Task brief: Write out all of the records below precisely as given, omitting the images.

Records shown:
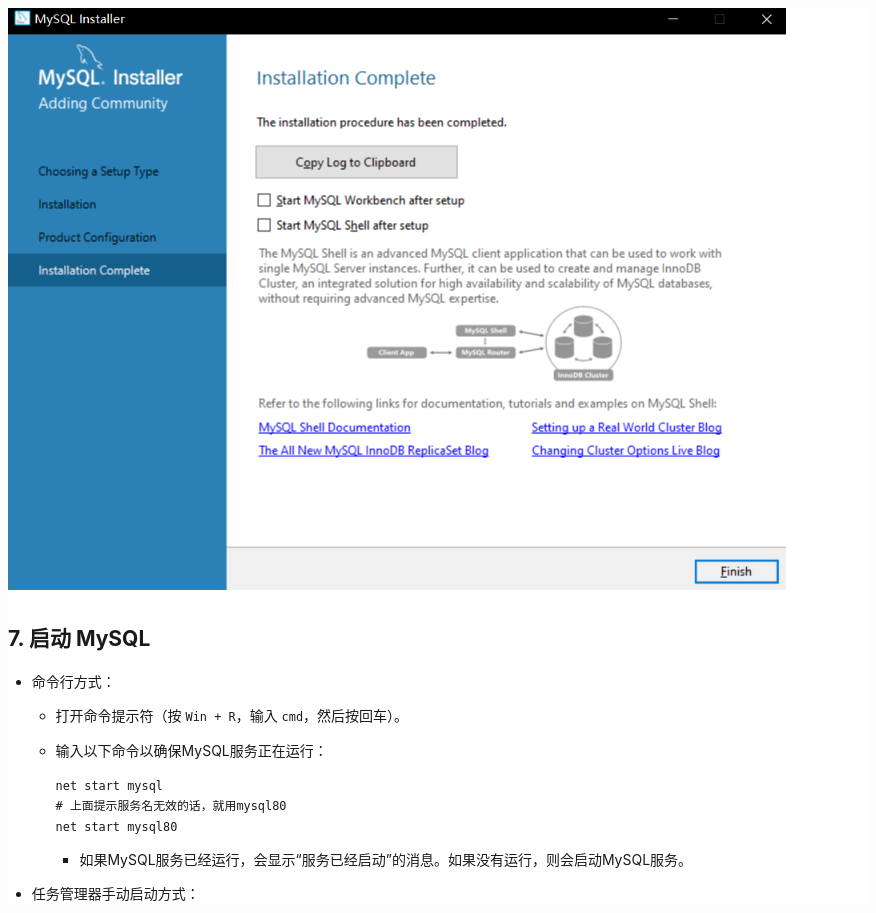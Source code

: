 <img src="./assets/image-20230217164521067.png" alt="image-20230217164521067" style="zoom:80%;" />

## 7. 启动 MySQL

- 命令行方式：

  - 打开命令提示符（按 `Win + R`，输入 `cmd`，然后按回车）。

  - 输入以下命令以确保MySQL服务正在运行：

    ```shell
    net start mysql 
    # 上面提示服务名无效的话，就用mysql80
    net start mysql80
    ```

    - 如果MySQL服务已经运行，会显示“服务已经启动”的消息。如果没有运行，则会启动MySQL服务。

- 任务管理器手动启动方式：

Answer area:
Source code

: <img src="./assets/image-20230217164521067.png" alt="image-20230217164521067" style="zoom:80%;" />

## 7. 启动 MySQL

- 命令行方式：

  - 打开命令提示符（按 `Win + R`，输入 `cmd`，然后按回车）。

  - 输入以下命令以确保MySQL服务正在运行：

    ```shell
    net start mysql 
    # 上面提示服务名无效的话，就用mysql80
    net start mysql80
    ```

    - 如果MySQL服务已经运行，会显示“服务已经启动”的消息。如果没有运行，则会启动MySQL服务。

- 任务管理器手动启动方式：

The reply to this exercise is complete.